- [ACTIVITY] Go through the entries, filter for the word "ekleme", and copy every line that has it.

- [DATA SUPPLIED]
────────────────
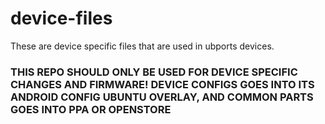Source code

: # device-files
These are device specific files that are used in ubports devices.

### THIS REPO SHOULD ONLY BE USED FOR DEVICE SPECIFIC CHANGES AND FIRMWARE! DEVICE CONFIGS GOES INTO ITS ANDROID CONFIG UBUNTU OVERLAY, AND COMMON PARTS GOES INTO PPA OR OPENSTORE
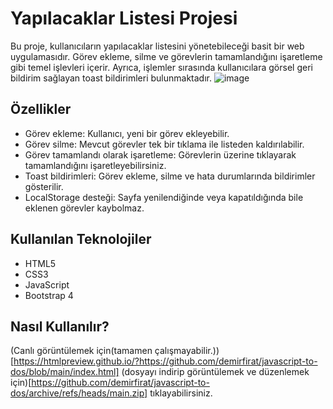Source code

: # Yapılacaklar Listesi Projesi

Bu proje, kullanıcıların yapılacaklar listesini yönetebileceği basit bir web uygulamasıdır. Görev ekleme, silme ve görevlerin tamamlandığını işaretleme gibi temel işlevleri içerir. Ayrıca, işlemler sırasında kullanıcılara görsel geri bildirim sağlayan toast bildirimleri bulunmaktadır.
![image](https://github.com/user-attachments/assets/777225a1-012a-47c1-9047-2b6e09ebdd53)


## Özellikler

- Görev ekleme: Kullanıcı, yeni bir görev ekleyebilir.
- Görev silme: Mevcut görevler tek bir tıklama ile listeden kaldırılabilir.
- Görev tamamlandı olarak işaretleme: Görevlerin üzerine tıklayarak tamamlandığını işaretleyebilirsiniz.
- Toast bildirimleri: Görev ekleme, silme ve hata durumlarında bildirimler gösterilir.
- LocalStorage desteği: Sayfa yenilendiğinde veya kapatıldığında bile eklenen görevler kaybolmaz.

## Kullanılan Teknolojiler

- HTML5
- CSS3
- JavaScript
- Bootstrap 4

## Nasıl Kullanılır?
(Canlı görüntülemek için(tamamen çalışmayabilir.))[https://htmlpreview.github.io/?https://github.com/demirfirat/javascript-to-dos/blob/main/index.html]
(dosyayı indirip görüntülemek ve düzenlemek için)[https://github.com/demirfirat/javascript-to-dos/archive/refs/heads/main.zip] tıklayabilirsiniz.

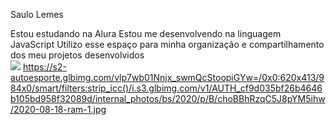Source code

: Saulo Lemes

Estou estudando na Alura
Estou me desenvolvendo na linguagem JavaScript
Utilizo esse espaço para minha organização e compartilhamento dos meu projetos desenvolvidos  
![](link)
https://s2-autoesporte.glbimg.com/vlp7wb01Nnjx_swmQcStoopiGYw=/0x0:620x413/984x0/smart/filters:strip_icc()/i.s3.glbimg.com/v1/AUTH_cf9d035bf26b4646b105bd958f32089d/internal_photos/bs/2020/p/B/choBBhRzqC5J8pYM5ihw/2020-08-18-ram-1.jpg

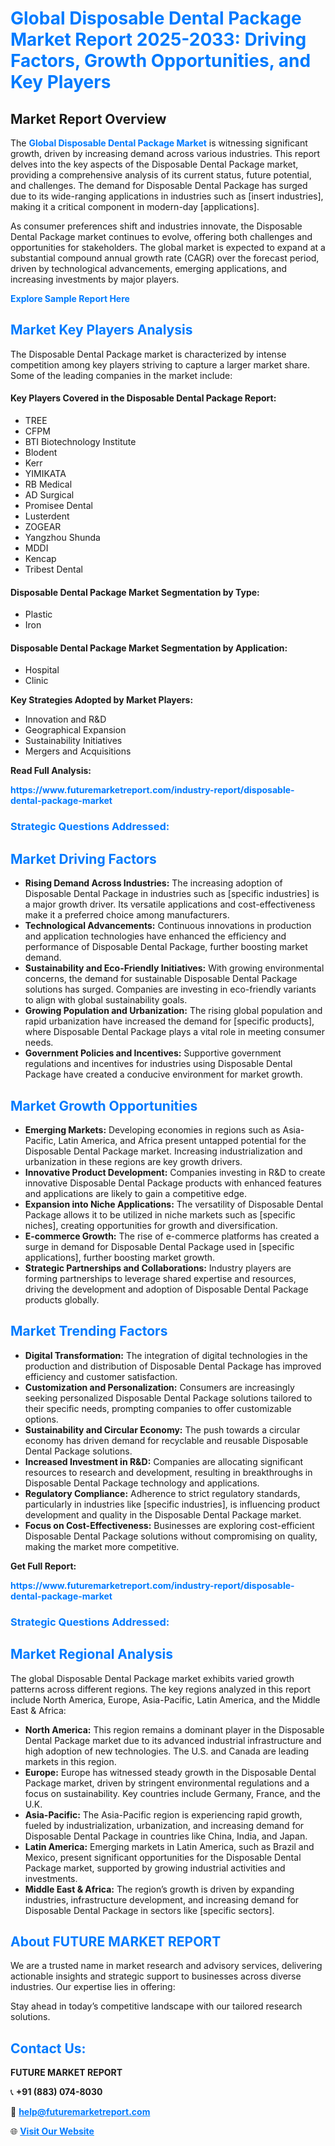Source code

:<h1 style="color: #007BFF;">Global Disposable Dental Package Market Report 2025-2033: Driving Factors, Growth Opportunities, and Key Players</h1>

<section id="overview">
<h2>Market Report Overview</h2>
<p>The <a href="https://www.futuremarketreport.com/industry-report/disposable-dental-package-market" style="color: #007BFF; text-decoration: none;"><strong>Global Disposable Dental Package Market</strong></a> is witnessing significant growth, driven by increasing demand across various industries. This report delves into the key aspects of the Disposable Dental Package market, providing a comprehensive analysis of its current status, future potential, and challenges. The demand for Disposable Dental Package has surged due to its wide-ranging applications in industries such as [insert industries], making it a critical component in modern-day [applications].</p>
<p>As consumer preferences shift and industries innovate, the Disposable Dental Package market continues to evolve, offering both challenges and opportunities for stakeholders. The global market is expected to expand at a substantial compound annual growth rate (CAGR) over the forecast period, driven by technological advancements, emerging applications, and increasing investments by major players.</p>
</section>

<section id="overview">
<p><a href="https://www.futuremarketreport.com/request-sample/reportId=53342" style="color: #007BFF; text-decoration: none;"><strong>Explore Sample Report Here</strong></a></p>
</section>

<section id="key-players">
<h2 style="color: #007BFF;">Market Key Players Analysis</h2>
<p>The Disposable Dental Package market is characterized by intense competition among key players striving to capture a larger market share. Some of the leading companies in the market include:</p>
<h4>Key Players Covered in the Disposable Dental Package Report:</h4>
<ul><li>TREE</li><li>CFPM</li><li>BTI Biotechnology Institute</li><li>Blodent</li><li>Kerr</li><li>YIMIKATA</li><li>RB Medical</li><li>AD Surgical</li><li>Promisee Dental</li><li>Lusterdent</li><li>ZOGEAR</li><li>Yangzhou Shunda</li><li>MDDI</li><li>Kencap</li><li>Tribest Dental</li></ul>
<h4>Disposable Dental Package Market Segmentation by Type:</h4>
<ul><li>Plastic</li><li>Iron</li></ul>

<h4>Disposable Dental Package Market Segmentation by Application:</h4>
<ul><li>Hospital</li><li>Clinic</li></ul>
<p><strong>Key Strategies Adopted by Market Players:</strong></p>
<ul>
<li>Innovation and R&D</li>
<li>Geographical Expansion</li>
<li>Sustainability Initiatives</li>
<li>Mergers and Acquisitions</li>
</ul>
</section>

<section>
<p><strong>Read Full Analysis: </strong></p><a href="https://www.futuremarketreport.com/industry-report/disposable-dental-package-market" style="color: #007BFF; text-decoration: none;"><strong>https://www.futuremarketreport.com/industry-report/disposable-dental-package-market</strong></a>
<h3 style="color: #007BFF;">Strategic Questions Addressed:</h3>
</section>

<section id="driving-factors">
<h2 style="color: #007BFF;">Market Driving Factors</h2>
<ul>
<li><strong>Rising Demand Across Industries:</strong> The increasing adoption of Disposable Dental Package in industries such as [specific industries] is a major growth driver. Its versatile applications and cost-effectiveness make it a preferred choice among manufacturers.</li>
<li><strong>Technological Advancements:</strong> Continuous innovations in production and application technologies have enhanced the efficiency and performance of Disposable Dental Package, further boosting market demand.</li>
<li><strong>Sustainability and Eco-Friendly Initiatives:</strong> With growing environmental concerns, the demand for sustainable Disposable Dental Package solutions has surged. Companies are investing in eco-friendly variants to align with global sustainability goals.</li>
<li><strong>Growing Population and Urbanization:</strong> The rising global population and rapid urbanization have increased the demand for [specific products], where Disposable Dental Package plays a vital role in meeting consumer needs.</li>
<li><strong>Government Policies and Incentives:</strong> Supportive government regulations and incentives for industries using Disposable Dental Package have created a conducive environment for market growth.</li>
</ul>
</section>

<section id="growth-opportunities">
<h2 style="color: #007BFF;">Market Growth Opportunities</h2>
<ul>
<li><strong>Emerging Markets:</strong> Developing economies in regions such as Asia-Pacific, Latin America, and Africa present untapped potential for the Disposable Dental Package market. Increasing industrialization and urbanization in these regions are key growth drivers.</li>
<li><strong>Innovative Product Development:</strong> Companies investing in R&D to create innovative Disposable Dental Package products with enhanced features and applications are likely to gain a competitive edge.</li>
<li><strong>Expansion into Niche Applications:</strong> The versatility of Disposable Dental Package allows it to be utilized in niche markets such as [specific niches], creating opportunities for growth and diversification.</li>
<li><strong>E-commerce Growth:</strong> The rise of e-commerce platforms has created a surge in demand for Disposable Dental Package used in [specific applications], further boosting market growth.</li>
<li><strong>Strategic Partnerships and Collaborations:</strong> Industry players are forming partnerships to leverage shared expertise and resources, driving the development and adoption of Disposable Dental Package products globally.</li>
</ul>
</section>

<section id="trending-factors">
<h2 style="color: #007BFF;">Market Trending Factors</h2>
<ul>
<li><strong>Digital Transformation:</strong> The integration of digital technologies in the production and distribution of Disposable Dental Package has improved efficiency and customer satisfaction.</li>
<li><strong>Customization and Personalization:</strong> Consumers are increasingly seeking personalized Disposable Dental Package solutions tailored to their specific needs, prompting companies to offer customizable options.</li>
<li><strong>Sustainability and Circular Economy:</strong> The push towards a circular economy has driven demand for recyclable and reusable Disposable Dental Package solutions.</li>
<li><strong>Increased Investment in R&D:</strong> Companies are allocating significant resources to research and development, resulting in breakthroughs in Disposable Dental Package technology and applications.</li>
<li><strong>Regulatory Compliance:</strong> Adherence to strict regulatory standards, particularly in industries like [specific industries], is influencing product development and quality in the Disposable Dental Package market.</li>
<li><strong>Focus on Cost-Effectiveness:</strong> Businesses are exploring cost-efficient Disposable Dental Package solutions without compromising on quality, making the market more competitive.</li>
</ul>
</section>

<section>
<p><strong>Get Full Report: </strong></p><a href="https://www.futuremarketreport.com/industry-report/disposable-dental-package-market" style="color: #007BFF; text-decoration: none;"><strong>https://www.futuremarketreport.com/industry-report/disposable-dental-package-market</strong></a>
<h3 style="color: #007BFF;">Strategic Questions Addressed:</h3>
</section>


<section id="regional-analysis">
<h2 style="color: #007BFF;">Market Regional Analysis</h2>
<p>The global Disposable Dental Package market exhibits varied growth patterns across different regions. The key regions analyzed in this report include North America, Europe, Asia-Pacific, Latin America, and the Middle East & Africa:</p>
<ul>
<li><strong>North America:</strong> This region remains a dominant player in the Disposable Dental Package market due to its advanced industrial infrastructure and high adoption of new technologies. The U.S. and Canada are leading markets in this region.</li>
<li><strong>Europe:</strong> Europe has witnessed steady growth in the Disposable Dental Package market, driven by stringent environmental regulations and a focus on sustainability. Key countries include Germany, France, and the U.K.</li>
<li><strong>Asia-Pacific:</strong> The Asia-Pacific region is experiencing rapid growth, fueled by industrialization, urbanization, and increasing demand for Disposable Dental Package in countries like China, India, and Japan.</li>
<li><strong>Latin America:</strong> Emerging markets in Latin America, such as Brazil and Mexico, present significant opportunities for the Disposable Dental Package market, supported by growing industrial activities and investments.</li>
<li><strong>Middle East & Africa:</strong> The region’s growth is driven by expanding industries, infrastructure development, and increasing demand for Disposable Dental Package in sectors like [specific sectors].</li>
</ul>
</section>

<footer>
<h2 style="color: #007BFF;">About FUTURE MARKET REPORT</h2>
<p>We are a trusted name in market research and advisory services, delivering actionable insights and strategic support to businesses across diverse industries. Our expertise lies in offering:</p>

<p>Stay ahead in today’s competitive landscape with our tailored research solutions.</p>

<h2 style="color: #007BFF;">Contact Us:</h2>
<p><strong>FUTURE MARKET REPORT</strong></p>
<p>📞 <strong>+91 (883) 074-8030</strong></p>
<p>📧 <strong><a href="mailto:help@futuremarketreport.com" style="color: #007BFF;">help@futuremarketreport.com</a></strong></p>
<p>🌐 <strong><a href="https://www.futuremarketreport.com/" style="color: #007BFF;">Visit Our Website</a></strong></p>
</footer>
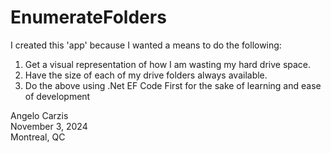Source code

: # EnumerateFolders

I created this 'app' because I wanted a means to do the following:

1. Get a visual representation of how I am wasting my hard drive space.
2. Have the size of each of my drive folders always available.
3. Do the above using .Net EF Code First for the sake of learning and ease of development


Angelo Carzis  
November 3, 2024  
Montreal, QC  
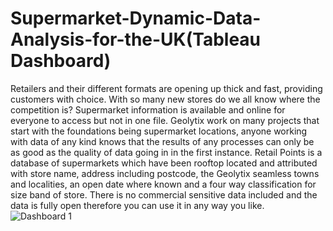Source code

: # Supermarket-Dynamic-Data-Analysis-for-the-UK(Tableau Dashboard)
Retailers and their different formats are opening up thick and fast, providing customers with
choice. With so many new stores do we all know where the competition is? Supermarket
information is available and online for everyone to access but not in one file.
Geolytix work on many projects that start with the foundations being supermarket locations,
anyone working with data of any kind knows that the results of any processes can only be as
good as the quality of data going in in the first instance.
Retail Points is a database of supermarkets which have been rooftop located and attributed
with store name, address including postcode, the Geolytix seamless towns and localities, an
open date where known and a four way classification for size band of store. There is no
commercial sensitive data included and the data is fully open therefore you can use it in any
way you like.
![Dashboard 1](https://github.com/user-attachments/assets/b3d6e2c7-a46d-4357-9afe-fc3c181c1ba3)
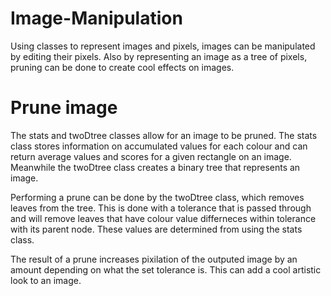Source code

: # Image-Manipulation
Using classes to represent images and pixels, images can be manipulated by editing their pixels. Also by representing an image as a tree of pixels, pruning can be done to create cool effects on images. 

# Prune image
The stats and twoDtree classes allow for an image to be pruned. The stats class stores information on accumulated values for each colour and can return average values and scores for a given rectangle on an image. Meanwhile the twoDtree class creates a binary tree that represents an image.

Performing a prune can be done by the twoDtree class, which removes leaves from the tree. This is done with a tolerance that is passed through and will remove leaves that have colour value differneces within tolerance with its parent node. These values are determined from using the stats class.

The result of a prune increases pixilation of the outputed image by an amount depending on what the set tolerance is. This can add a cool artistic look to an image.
────────────────
- [RESPONSE FOR THIS EXERCISE]
Bu proje, kullanıcıların yapılacaklar listesini yönetebileceği basit bir web uygulamasıdır. Görev ekleme, silme ve görevlerin tamamlandığını işaretleme gibi temel işlevleri içerir. Ayrıca, işlemler sırasında kullanıcılara görsel geri bildirim sağlayan toast bildirimleri bulunmaktadır.
- Görev ekleme: Kullanıcı, yeni bir görev ekleyebilir.
- Toast bildirimleri: Görev ekleme, silme ve hata durumlarında bildirimler gösterilir.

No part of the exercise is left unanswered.